The x-coordinate and the y-coordinate are often written inside parentheses, like this: (x, y).

The first number, x, represents the x-coordinate and the second number, y, represents the y-coordinate.

For example, the point that is 3 units to the right of the y-axis and 6 units below the x-axis is labeled (3, -6).

Because the order in which the pair of numbers is written is important, (x, y) is called an ordered pair. Thus, the point (-6, 3) is not the same as the point (3, -6).

The x-axis and the y-axis intersect at the point (0, 0). This point is called the origin.

The x-axis and the y-axis divide the xy-plane into four regions called quadrants.

Quadrant

I

II

III

IV

Sign of x

positive

negative

negative

positive

Sign of y

positive

positive

negative

negative

A point on an axis does not lie in a quadrant.

Example 1

Find the coordinates of each point labeled on the graph.

Then, state the quadrant in which each point lies.

Solution

Point A has coordinates (2, 5), and lies in Quadrant I.

Point B has coordinates (3, -4), and lies in Quadrant IV.

Point C has coordinates (-5, 3), and lies in Quadrant II.

Point D has coordinates (-6, -2), and lies in Quadrant III.
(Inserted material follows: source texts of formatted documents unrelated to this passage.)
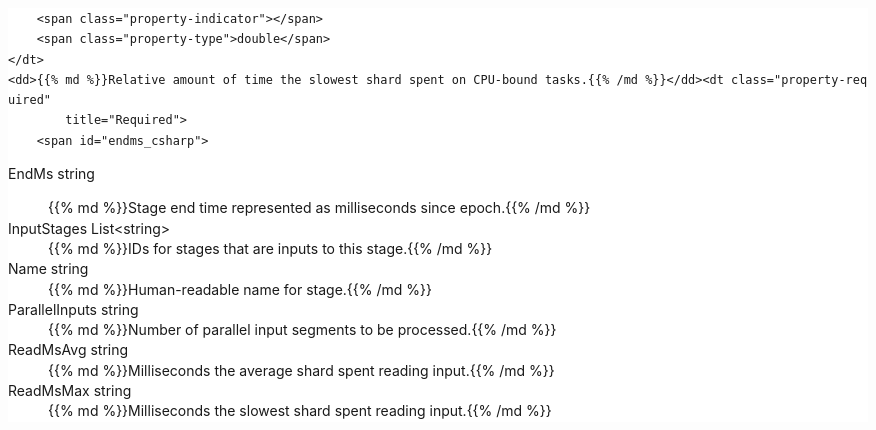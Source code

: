         <span class="property-indicator"></span>
        <span class="property-type">double</span>
    </dt>
    <dd>{{% md %}}Relative amount of time the slowest shard spent on CPU-bound tasks.{{% /md %}}</dd><dt class="property-required"
            title="Required">
        <span id="endms_csharp">
<a href="#endms_csharp" style="color: inherit; text-decoration: inherit;">End<wbr>Ms</a>
</span>
        <span class="property-indicator"></span>
        <span class="property-type">string</span>
    </dt>
    <dd>{{% md %}}Stage end time represented as milliseconds since epoch.{{% /md %}}</dd><dt class="property-required"
            title="Required">
        <span id="inputstages_csharp">
<a href="#inputstages_csharp" style="color: inherit; text-decoration: inherit;">Input<wbr>Stages</a>
</span>
        <span class="property-indicator"></span>
        <span class="property-type">List&lt;string&gt;</span>
    </dt>
    <dd>{{% md %}}IDs for stages that are inputs to this stage.{{% /md %}}</dd><dt class="property-required"
            title="Required">
        <span id="name_csharp">
<a href="#name_csharp" style="color: inherit; text-decoration: inherit;">Name</a>
</span>
        <span class="property-indicator"></span>
        <span class="property-type">string</span>
    </dt>
    <dd>{{% md %}}Human-readable name for stage.{{% /md %}}</dd><dt class="property-required"
            title="Required">
        <span id="parallelinputs_csharp">
<a href="#parallelinputs_csharp" style="color: inherit; text-decoration: inherit;">Parallel<wbr>Inputs</a>
</span>
        <span class="property-indicator"></span>
        <span class="property-type">string</span>
    </dt>
    <dd>{{% md %}}Number of parallel input segments to be processed.{{% /md %}}</dd><dt class="property-required"
            title="Required">
        <span id="readmsavg_csharp">
<a href="#readmsavg_csharp" style="color: inherit; text-decoration: inherit;">Read<wbr>Ms<wbr>Avg</a>
</span>
        <span class="property-indicator"></span>
        <span class="property-type">string</span>
    </dt>
    <dd>{{% md %}}Milliseconds the average shard spent reading input.{{% /md %}}</dd><dt class="property-required"
            title="Required">
        <span id="readmsmax_csharp">
<a href="#readmsmax_csharp" style="color: inherit; text-decoration: inherit;">Read<wbr>Ms<wbr>Max</a>
</span>
        <span class="property-indicator"></span>
        <span class="property-type">string</span>
    </dt>
    <dd>{{% md %}}Milliseconds the slowest shard spent reading input.{{% /md %}}</dd><dt class="property-required"
            title="Required">
        <span id="readratioavg_csharp">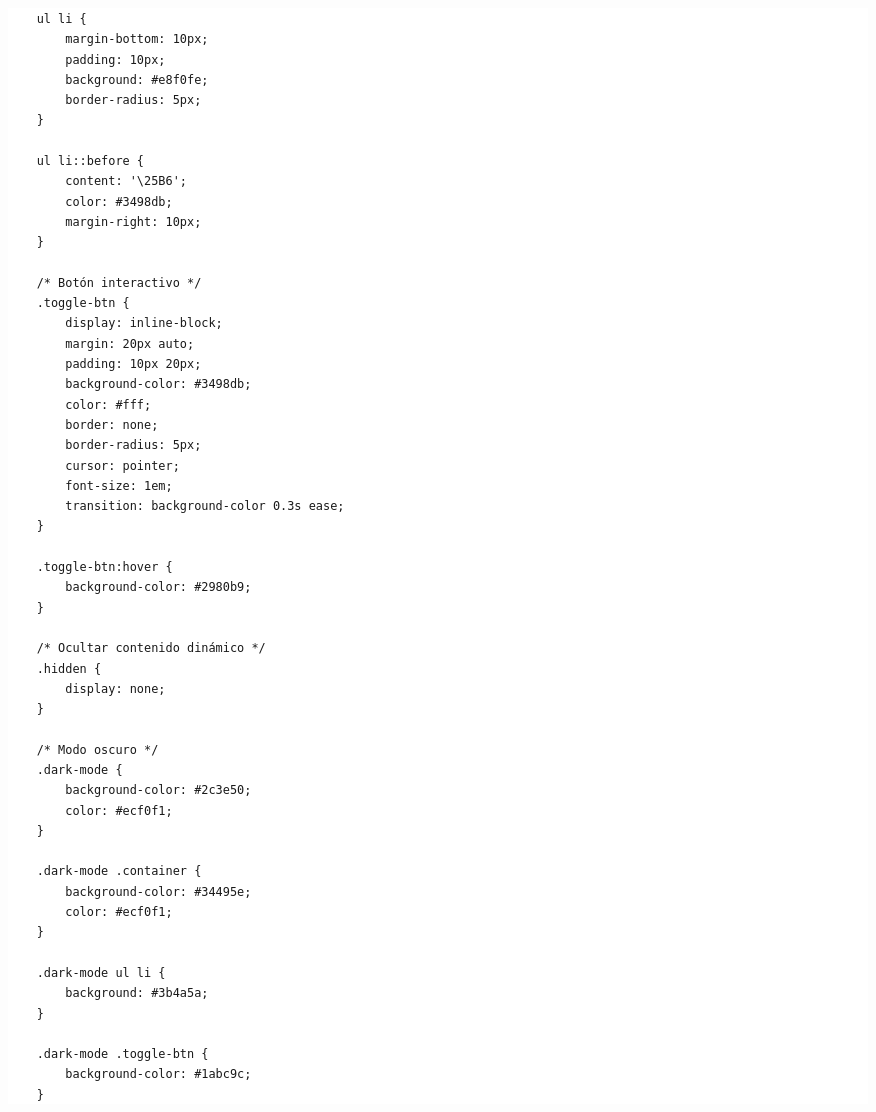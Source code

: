        ul li {
            margin-bottom: 10px;
            padding: 10px;
            background: #e8f0fe;
            border-radius: 5px;
        }

        ul li::before {
            content: '\25B6';
            color: #3498db;
            margin-right: 10px;
        }

        /* Botón interactivo */
        .toggle-btn {
            display: inline-block;
            margin: 20px auto;
            padding: 10px 20px;
            background-color: #3498db;
            color: #fff;
            border: none;
            border-radius: 5px;
            cursor: pointer;
            font-size: 1em;
            transition: background-color 0.3s ease;
        }

        .toggle-btn:hover {
            background-color: #2980b9;
        }

        /* Ocultar contenido dinámico */
        .hidden {
            display: none;
        }

        /* Modo oscuro */
        .dark-mode {
            background-color: #2c3e50;
            color: #ecf0f1;
        }

        .dark-mode .container {
            background-color: #34495e;
            color: #ecf0f1;
        }

        .dark-mode ul li {
            background: #3b4a5a;
        }

        .dark-mode .toggle-btn {
            background-color: #1abc9c;
        }
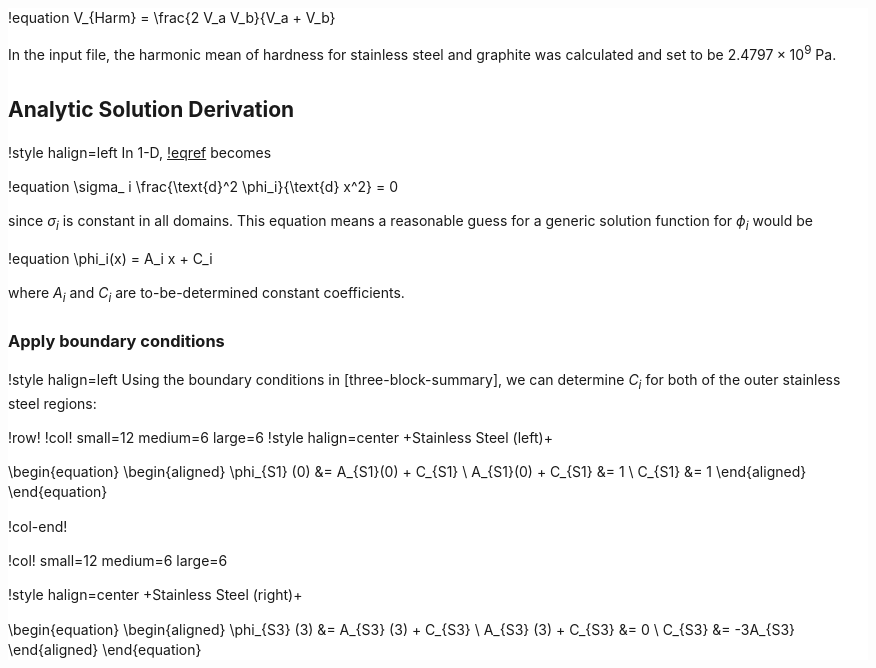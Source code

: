 !equation
V_{Harm} = \frac{2 V_a V_b}{V_a + V_b}

In the input file, the harmonic mean of hardness for stainless steel and graphite
was calculated and set to be $2.4797 \times 10^9$ Pa.

## Analytic Solution Derivation

!style halign=left
In 1-D, [!eqref](poissons) becomes

!equation
\sigma_ i \frac{\text{d}^2 \phi_i}{\text{d} x^2} = 0

since $\sigma_i$ is constant in all domains. This equation means a reasonable
guess for a generic solution function for $\phi_i$ would be

!equation
\phi_i(x) = A_i x + C_i

where $A_i$ and $C_i$ are to-be-determined constant coefficients.

### Apply boundary conditions

!style halign=left
Using the boundary conditions in [three-block-summary], we can determine $C_i$
for both of the outer stainless steel regions:

!row!
!col! small=12 medium=6 large=6
!style halign=center
+Stainless Steel (left)+

\begin{equation}
\begin{aligned}
\phi_{S1} (0) &= A_{S1}(0) + C_{S1} \\
A_{S1}(0) + C_{S1} &= 1 \\
C_{S1} &= 1
\end{aligned}
\end{equation}

!col-end!

!col! small=12 medium=6 large=6

!style halign=center
+Stainless Steel (right)+

\begin{equation}
\begin{aligned}
\phi_{S3} (3) &= A_{S3} (3) + C_{S3} \\
A_{S3} (3) + C_{S3} &= 0 \\
C_{S3} &= -3A_{S3}
\end{aligned}
\end{equation}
Point E has coordinates (5, 0). It is not in a quadrant since it lies on the x-axis.

 

Example 2

Plot each point on a Cartesian coordinate system:

a. (5, -4)

b. (-4, 6)

c. (-3, 0)

d. (0, -3)

Solution

The plot the point (5, -4), start at the origin:

• move 5 units to the right;

• then move down 4 units;

• place a dot at this location.

Follow a similar procedure for the other points. Notice the difference between the locations of points (-3, 0) and (0, -3).